« Titane », quand la violence mute en amour

Titane
de Julia Ducournau
Drame, Fantastique, Thriller
Avec Vincent Lindon, Agathe Rousselle, Garance Marillier
Sorti le 28 juillet 2021

Après son court-métrage Junior et Grave son premier long (présenté en compétition à la Semaine de la Critique en 2016), Julia Ducournau revient avec Titane, fraîchement récompensé par la Palme d’Or de l’édition 2021 du Festival de Cannes.

Le bruit vrombissant d’un moteur, une voiture s’engouffrant contre un bloc de pierre et la pose d’une plaque de titane dans un crâne brisé : dès les premières minutes, le film nous attrape à la gorge en nous introduisant le personnage de Alexia (Agathe Rousselle), une serial-killeuse qui croise la route de Vincent (Vincent Lindon), un pompier dont le fils est porté disparu depuis 10 ans.

Après une vingtaine de minutes de bruit et de colère dévastatrice, Titane dévoile cette rencontre entre deux personnages que tout oppose mais qui malgré la méfiance, le mutisme et les confrontations des débuts apprendront à s’aimer.

Et c’est à ce moment-là que le film surprend et se dirige vers autre chose que le slasher qu’il semblait vouloir proposer.

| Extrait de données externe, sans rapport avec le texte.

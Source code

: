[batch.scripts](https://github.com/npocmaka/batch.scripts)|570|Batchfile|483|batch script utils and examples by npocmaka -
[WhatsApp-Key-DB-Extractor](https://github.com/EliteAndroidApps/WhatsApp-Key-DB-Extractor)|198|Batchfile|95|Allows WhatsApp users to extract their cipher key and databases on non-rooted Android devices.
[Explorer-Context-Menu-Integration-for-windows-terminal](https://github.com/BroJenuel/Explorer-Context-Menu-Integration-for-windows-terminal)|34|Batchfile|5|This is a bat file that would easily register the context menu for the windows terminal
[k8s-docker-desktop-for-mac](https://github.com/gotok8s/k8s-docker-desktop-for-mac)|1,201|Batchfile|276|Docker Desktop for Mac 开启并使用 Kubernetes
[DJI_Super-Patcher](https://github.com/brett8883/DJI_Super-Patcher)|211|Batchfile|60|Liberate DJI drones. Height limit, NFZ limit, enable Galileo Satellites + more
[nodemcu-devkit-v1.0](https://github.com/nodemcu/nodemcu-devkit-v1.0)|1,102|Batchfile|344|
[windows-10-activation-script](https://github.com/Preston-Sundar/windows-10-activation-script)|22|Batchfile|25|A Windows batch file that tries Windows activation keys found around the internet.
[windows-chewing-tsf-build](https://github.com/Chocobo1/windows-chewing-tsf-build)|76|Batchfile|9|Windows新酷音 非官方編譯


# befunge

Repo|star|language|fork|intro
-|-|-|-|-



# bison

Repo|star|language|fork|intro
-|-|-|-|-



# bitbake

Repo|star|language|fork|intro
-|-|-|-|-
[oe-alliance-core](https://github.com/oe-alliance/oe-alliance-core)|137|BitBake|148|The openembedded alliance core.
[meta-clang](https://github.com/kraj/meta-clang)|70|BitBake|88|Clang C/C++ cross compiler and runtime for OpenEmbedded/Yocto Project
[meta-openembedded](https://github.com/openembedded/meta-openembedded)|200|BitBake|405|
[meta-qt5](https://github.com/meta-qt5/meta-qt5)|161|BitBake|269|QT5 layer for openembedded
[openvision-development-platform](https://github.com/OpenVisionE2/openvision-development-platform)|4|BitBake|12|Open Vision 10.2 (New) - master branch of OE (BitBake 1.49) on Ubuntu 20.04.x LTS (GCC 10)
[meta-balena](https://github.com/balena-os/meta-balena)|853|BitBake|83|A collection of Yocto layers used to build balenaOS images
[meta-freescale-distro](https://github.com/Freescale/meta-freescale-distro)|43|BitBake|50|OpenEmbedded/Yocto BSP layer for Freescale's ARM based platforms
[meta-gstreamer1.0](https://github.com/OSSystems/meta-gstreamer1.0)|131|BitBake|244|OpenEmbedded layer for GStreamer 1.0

Mélangeant aussi bien les codes du body-horror, que du drame familial et de la comédie, Julia Ducournau impose une vision unique dans le paysage cinématographique français et s’affranchit de ses références (on pense évidemment au Crash de David Cronenberg). Le tout aidé par l’interprétation physique et nerveuse de Agathe Rousselle, repérée sur Instagram et dont c’est le premier rôle, face à un Vincent Lindon impressionnant, tout en muscle et en fragilité.

En résulte une expérience sensorielle viscérale et éprouvante qui laisse s’exprimer le récit au son et à la vue des corps qui se déforment, dansent, s’enlacent, des tympans qui se perforent, des os qui se brisent et des fluides qui jaillissent. Et bien que ces corps soient souvent maltraités, Ducournau n’oublie jamais de les sublimer et délivre une œuvre marquante – mais surtout moins noire qu’elle ne le semble – sous forme d’ode à l’acceptation de soi et des autres.

Avec sa Palme d’Or, Titane vient donc couronner près d’une année de rayonnement du cinéma de genre francophone (avec La Nuée de Just Philippot, Teddy des frères Boukherma ou même Oxygène d’Alexandre Aja). Dans l’espoir de voir, dans les prochaines années, de plus en plus de projets hybrides et jusqu’au-boutiste de cette qualité envahir les salles obscures.